3. Proof-of-Concept Experimental Evaluation

To demonstrate the working principle of the proposed architecture and at the same time assess the 256x256 switch feasibility, a fully functional switch Plane has been experimentally evaluated comprising 2 input ports and 1 tray contention resolution block, with 2 optical packet buffers, interconnected to a 16x16 AWGR. Figure 3 illustrates the corresponding experimental setup. A Stratix V FPGA has been used for generating the 2 incoming packet streams, employing small form-factor pluggable (SFP) and 10 Gigabit small form-factor pluggable (XFP) modules. The same FPGA was utilized in parallel as the switch controller that was described on Section 2. A commercially available AWGR device, fabricated by Semicon, was used for the wavelength routing stage, while the wavelength converters were realized with CIP SOA-MZI devices.

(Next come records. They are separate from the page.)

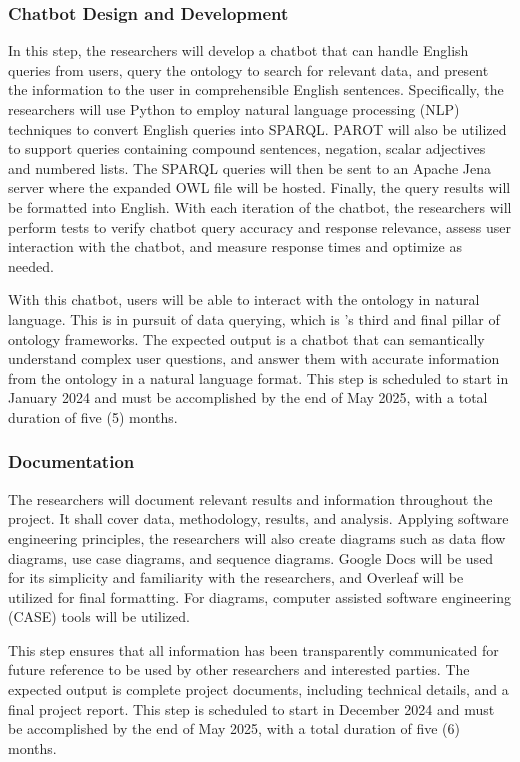 \subsubsection{Chatbot Design and Development}
In this step, the researchers will develop a chatbot that can handle English queries from users, query the ontology to search for relevant data, and present the information to the user in comprehensible English sentences. Specifically, the researchers will use Python to employ natural language processing (NLP) techniques to convert English queries into SPARQL. PAROT \cite{OCHIENG2021114712} will also be utilized to support queries containing compound sentences, negation, scalar adjectives and numbered lists. The SPARQL queries will then be sent to an Apache Jena server where the expanded OWL file will be hosted. Finally, the query results will be formatted into English. With each iteration of the chatbot, the researchers will perform tests to verify chatbot query accuracy and response relevance, assess user interaction with the chatbot, and measure response times and optimize as needed.

With this chatbot, users will be able to interact with the ontology in natural language. This is in pursuit of data querying, which is 's third and final pillar of ontology frameworks. The expected output is a chatbot that can semantically understand complex user questions, and answer them with accurate information from the ontology in a natural language format. This step is scheduled to start in January 2024 and must be accomplished by the end of May 2025, with a total duration of five (5) months.

\subsubsection{Documentation}
The researchers will document relevant results and information throughout the project. It shall cover  data, methodology, results, and analysis. Applying software engineering principles, the researchers will also create diagrams such as data flow diagrams, use case diagrams, and sequence diagrams. Google Docs will be used for its simplicity and familiarity with the researchers, and Overleaf will be utilized for final formatting. For diagrams, computer assisted software engineering (CASE) tools will be utilized.

This step ensures that all information has been transparently communicated for future reference to be used by other researchers and interested parties. The expected output is complete project documents, including technical details, and a final project report. This step is scheduled to start in December 2024 and must be accomplished by the end of May 2025, with a total duration of five (6) months.

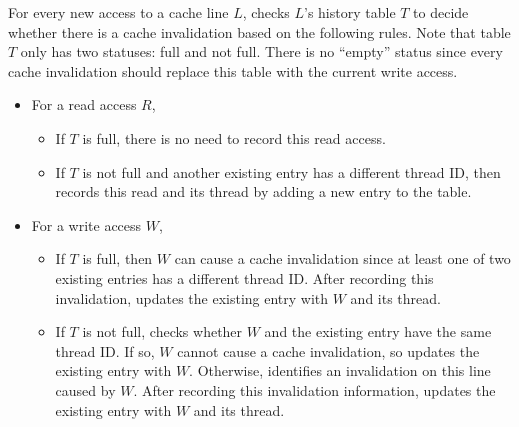 \begin{comment}
\begin{table}
\centering
  \begin{tabular}{ l | r }
    \hline
    {Thread ID} & {Type of Access} \\ \hline
    \hline
     &   \\ \hline
     &   \\ \hline
  \end{tabular}
  \caption{Two-entries-cache-history table for every cache line. \label{table:cachehistory}}
\end{table} 
\end{comment}

For every new access to a cache line $L$, \Predator{} checks $L$'s history table $T$ to decide whether there is a cache invalidation based on the following rules.  Note that table $T$ only has two statuses: full and not full.  There is no ``empty'' status since every cache invalidation should replace this table with the current write access.

\begin{itemize}
\item
  For a read access $R$, 
  \begin{itemize}
    \item
      If $T$ is full, there is no need to record this read access.
    \item
      If $T$ is not full and another existing entry has a different thread
      ID, then \Predator{} records this read and its thread by adding a new entry to the table. 
  \end{itemize}
\item
  For a write access $W$, 
  \begin{itemize}
    \item
      If $T$ is full, then $W$ can cause a cache invalidation since at least one of two existing entries has a different thread ID.
      After recording this invalidation, \Predator{} updates the
      existing entry with $W$ and its thread.
    \item
      If $T$ is not full,
      \Predator{} checks whether $W$ and the existing entry have the same thread ID. If
      so, $W$ cannot cause a cache invalidation, so \Predator{} updates the existing
      entry with $W$. Otherwise, \Predator{} identifies an invalidation on this line caused by $W$. 
      After recording this invalidation information, \Predator{} updates the
      existing entry with $W$ and its thread.
  \end{itemize}
\end{itemize}

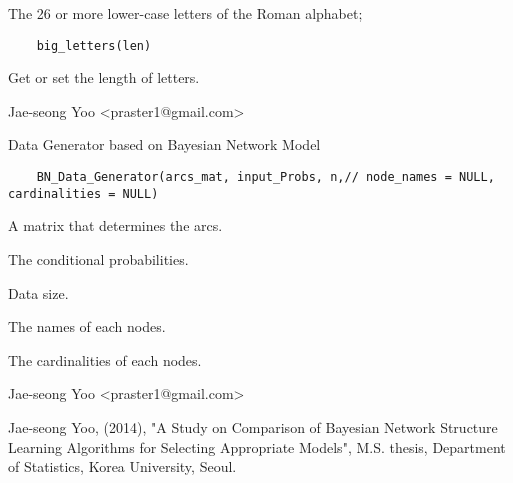 \documentclass[a4paper]{book}
\begin{document}
%
\begin{Description}\relax
The 26 or more lower-case letters of the Roman alphabet;
\end{Description}
%
\begin{Usage}
\begin{verbatim}
	big_letters(len)
\end{verbatim}
\end{Usage}
%
\begin{Arguments}
\begin{ldescription}
\item[\code{len}]  Get or set the length of letters. 
\end{ldescription}
\end{Arguments}
%
\begin{Author}\relax
 Jae-seong Yoo <praster1@gmail.com> 
\end{Author}
%
\begin{Description}\relax
Data Generator based on Bayesian Network Model
\end{Description}
%
\begin{Usage}
\begin{verbatim}
	BN_Data_Generator(arcs_mat, input_Probs, n,// node_names = NULL, cardinalities = NULL)
\end{verbatim}
\end{Usage}
%
\begin{Arguments}
\begin{ldescription}
\item[\code{arcs\_mat}]  A matrix that determines the arcs.
\item[\code{input\_Probs}]  The conditional probabilities. 
\item[\code{n}]  Data size. 
\item[\code{node\_names}]  The names of each nodes. 
\item[\code{cardinalities}]  The cardinalities of each nodes. 
\end{ldescription}
\end{Arguments}
%
\begin{Author}\relax
 Jae-seong Yoo <praster1@gmail.com> 
\end{Author}
%
\begin{References}\relax
Jae-seong Yoo, (2014), "A Study on Comparison of Bayesian Network Structure Learning Algorithms for Selecting Appropriate Models", M.S. thesis, Department of Statistics, Korea University, Seoul.
\end{References}
\end{document}
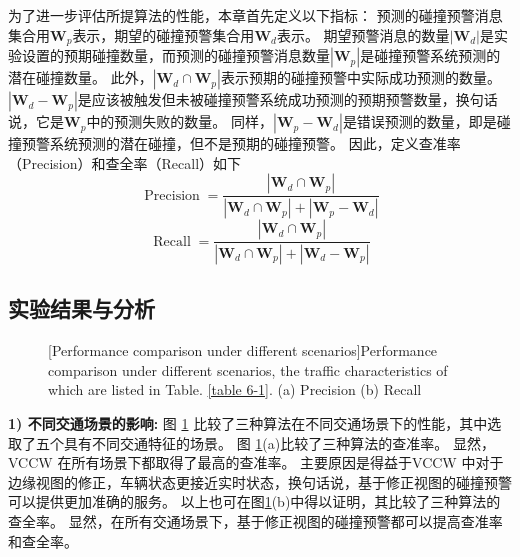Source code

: 为了进一步评估所提算法的性能，本章首先定义以下指标：
预测的碰撞预警消息集合用$\mathbf{W}_{p}$表示，期望的碰撞预警集合用$\mathbf{W}_{d}$表示。
期望预警消息的数量$\left| \mathbf{W}_{d} \right|$是实验设置的预期碰撞数量，而预测的碰撞预警消息数量$\left| \mathbf{W}_{p} \right|$是碰撞预警系统预测的潜在碰撞数量。
此外，$\left| \mathbf{W}_{d} \cap \mathbf{W}_{p} \right|$表示预期的碰撞预警中实际成功预测的数量。
$\left| \mathbf{W}_{d} - \mathbf{W}_{p} \right|$是应该被触发但未被碰撞预警系统成功预测的预期预警数量，换句话说，它是$\mathbf{W}_{p}$中的预测失败的数量。
同样，$\left| {\mathbf{W}_{p} - \mathbf{W}_{d}} \right|$是错误预测的数量，即是碰撞预警系统预测的潜在碰撞，但不是预期的碰撞预警。
因此，定义查准率（Precision）和查全率（Recall）如下
\begin{equation}
	\operatorname{Precision} = \frac{{\left| {\mathbf{W}_{d} \cap \mathbf{W}_{p}} \right|}}{{\left| {\mathbf{W}_{d} \cap \mathbf{W}_{p}} \right| + \left| {\mathbf{W}_{p} - \mathbf{W}_{d}} \right|}}
\end{equation}
\begin{equation}
	\operatorname{Recall} = \frac{{\left| {\mathbf{W}_{d} \cap \mathbf{W}_{p}} \right|}}{{\left| {\mathbf{W}_{d} \cap \mathbf{W}_{p}} \right| + \left| {\mathbf{W}_{d} - \mathbf{W}_{p}} \right|}}
\end{equation}

\subsection{实验结果与分析}

\begin{figure}[h]
     \centering
     [Performance comparison under different scenarios]{Performance comparison under different scenarios, the traffic characteristics of which are listed in Table. \ref{table 6-1}. (a) Precision (b) Recall}
     \label{fig 5-5}
\end{figure}

\textbf{1) 不同交通场景的影响:}
图 \ref{fig 5-5} 比较了三种算法在不同交通场景下的性能，其中选取了五个具有不同交通特征的场景。
图 \ref{fig 5-5}(a)比较了三种算法的查准率。
显然，VCCW 在所有场景下都取得了最高的查准率。
主要原因是得益于VCCW 中对于边缘视图的修正，车辆状态更接近实时状态，换句话说，基于修正视图的碰撞预警可以提供更加准确的服务。
以上也可在图\ref{fig 5-5}(b)中得以证明，其比较了三种算法的查全率。
显然，在所有交通场景下，基于修正视图的碰撞预警都可以提高查准率和查全率。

Fig. 3 Experimental setup of a complete switch Plane comprising 2 input ports and 1 tray contention resolution block with 2 optical packet buffers, interconnected to a 16x16 AWGR

Download Full Size | PDF

The two input streams comprise three 405-bit-long 10.3125Gb/s NRZ data packets and two dummy packets, used for receiver synchronization purposes, with an interpacket guardband of 35 bits. For each stream, a 70/30 splitter is used to feed part of the input signal to the FPGA for header processing, while the Broadcast and Select stage for the full 256x256 switch, is emulated via a 1/16 splitter. The latency introduced by the FPGA during the header processing operations was measured to be 456ns, with 444ns originating from FPGA transceiver circuit functions and 12ns originating from the processing functions. To ensure that header processing is successfully completed before forwarding the data, a 456ns inducing fiber delay line was used to delay the optical signal, whereas an Erbium Doped Fiber Amplifier (EDFA) amplifier was used to compensate for splitting losses. The SFP data stream (Input #1) entering Stage B splits into two identical signals, that arrive at ports D and E of Input’s 1 WC#1, serving as control signals for SOA-MZI-1. The same procedure is followed for the XFP data stream (Input #2). At the same stage, three continuous wave (CW) laser beams tuned at 1556.7nm, 1559.1nm and 1559.7nm were modulated to produce 425-bit-long 4.5 MHz envelopes. All three envelopes are subsequently multiplexed in an AWG and fed as SOA-MZI-1 input signal into port G. The same procedure is followed for Input’s 2 WC#1. Output signals from ports C and B, of SOA-MZI-1 and SOA-MZI-2 respectively, are demultiplexed in separate AWGs at Tray#1 Contention Resolution block. The demultiplexed signals are combined to the appropriate delay line of the TCR block, according to each signal’s wavelength, while 1/16 combiners were used to emulate, the full 256x256 switch losses.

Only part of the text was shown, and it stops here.